CSN Brazil is not a big player in exporting steel slabs to the United States. It continues to support the Terre Haute mill (now owned by SDI), shipping slabs into the United States, where they are converted at AK Steel to hot bands and then shipped to Terre Haute. There are no duties on Brazilian slabs, but the country does have a 3.5 million metric ton (3.85 million net ton) quota. Only 30 percent of the quota is allowed during any one quarter.
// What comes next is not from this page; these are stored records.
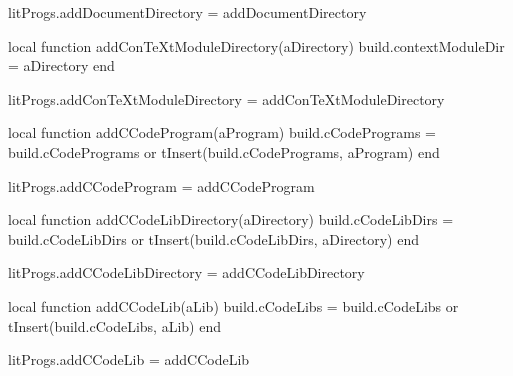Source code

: litProgs.addDocumentDirectory = addDocumentDirectory

local function addConTeXtModuleDirectory(aDirectory)
  build.contextModuleDir = aDirectory
end

litProgs.addConTeXtModuleDirectory = addConTeXtModuleDirectory

local function addCCodeProgram(aProgram)
  build.cCodePrograms = build.cCodePrograms or { }
  tInsert(build.cCodePrograms, aProgram)
end

litProgs.addCCodeProgram = addCCodeProgram

local function addCCodeLibDirectory(aDirectory)
  build.cCodeLibDirs = build.cCodeLibDirs or { }
  tInsert(build.cCodeLibDirs, aDirectory)
end

litProgs.addCCodeLibDirectory = addCCodeLibDirectory

local function addCCodeLib(aLib)
  build.cCodeLibs = build.cCodeLibs or { }
  tInsert(build.cCodeLibs, aLib)
end

litProgs.addCCodeLib = addCCodeLib

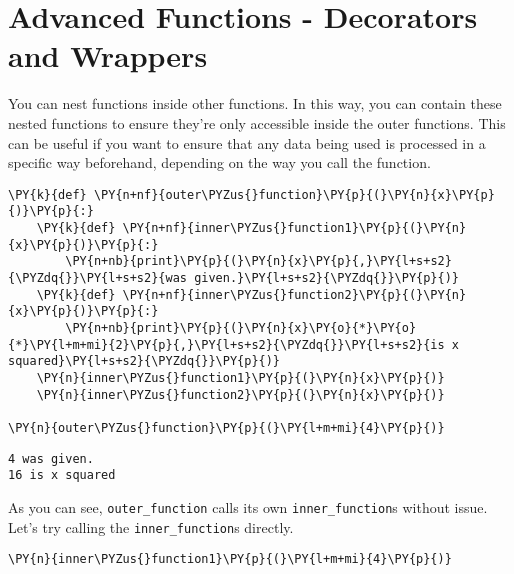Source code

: \section{Advanced Functions - Decorators and Wrappers}
You can nest functions inside other functions. In this way, you can
contain these nested functions to ensure they're only accessible inside
the outer functions. This can be useful if you want to ensure that any
data being used is processed in a specific way beforehand, depending on
the way you call the function.

    \begin{tcolorbox}[breakable, size=fbox, boxrule=1pt, pad at break*=1mm,colback=cellbackground, colframe=cellborder]
\begin{Verbatim}[commandchars=\\\{\}]
\PY{k}{def} \PY{n+nf}{outer\PYZus{}function}\PY{p}{(}\PY{n}{x}\PY{p}{)}\PY{p}{:}
    \PY{k}{def} \PY{n+nf}{inner\PYZus{}function1}\PY{p}{(}\PY{n}{x}\PY{p}{)}\PY{p}{:}
        \PY{n+nb}{print}\PY{p}{(}\PY{n}{x}\PY{p}{,}\PY{l+s+s2}{\PYZdq{}}\PY{l+s+s2}{was given.}\PY{l+s+s2}{\PYZdq{}}\PY{p}{)}
    \PY{k}{def} \PY{n+nf}{inner\PYZus{}function2}\PY{p}{(}\PY{n}{x}\PY{p}{)}\PY{p}{:}
        \PY{n+nb}{print}\PY{p}{(}\PY{n}{x}\PY{o}{*}\PY{o}{*}\PY{l+m+mi}{2}\PY{p}{,}\PY{l+s+s2}{\PYZdq{}}\PY{l+s+s2}{is x squared}\PY{l+s+s2}{\PYZdq{}}\PY{p}{)}
    \PY{n}{inner\PYZus{}function1}\PY{p}{(}\PY{n}{x}\PY{p}{)}
    \PY{n}{inner\PYZus{}function2}\PY{p}{(}\PY{n}{x}\PY{p}{)}

\PY{n}{outer\PYZus{}function}\PY{p}{(}\PY{l+m+mi}{4}\PY{p}{)}
\end{Verbatim}
\end{tcolorbox}

    \begin{Verbatim}[commandchars=\\\{\}]
4 was given.
16 is x squared
    \end{Verbatim}

    As you can see, \texttt{outer\_function} calls its own
\texttt{inner\_function}s without issue. Let's try calling the
\texttt{inner\_function}s directly.

    \begin{tcolorbox}[breakable, size=fbox, boxrule=1pt, pad at break*=1mm,colback=cellbackground, colframe=cellborder]
\begin{Verbatim}[commandchars=\\\{\}]
\PY{n}{inner\PYZus{}function1}\PY{p}{(}\PY{l+m+mi}{4}\PY{p}{)}
\end{Verbatim}
\end{tcolorbox}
The quotas are troublesome for Brazil where there is no coordination between the mills or by the government to ensure a smooth flow of material, said SMU’s source. One company could use up the entire quota, for example. The quota for the third quarter was filled by Sept. 12. From that point, any Brazilian slabs arriving in the U.S. were put into a Free Trade Zone (FTZ) until the opening of the fourth quarter.

Flat Rolled Sheet (HR, CR, Galvanized, Galvalume)

Brazil faces antidumping and countervailing duties in the U.S. totaling around 30 percent on both hot rolled and cold rolled steel. The quota on these products, based on past import volumes, is relatively small since minimal shipments were made in calendar years 2016 and 2017. So, even though CSN is not subject to Section 232 duties, the mill is not taking orders on HR or CR coils, sources said.

In galvanized, Brazil has a quota of approximately 180,000 metric tons (198,416 net tons). CSN has been the primary supplier of galvanized in the past and continues to book GI orders. The mill reportedly has about 20,000 metric tons of material available for December shipment, but due to resistance from U.S. buyers, orders will be “underserved” and nowhere near full. U.S. steel buyers are skeptical of buying foreign steel with its extended lead times when domestic mill pricing is retreating by an average of $10 per ton per week, commented a CSN source. The spread between U.S. and Brazilian GI has been narrowing with Brazil quoting approximately $47.00/cwt CIF, Duty Paid, USA port for 0.033 G90 coils. As mentioned, Brazil will not reach its quota for 2018 on galvanized, but CSN believes it will fill the quota for 2019.

In Galvalume, Brazil has a quota of approximately 150,000 metric tons (165,346 net tons), which is also underserved and will not reach quota for 2018. CSN does anticipate being better organized to fill the Brazil quota for AZ during 2019.

The CSN trading operations are headquartered in downtown Chicago. SMU was advised that the company is looking to hire a Houston representative, an East Coast rep, as well as some customer service people to fill out the staff.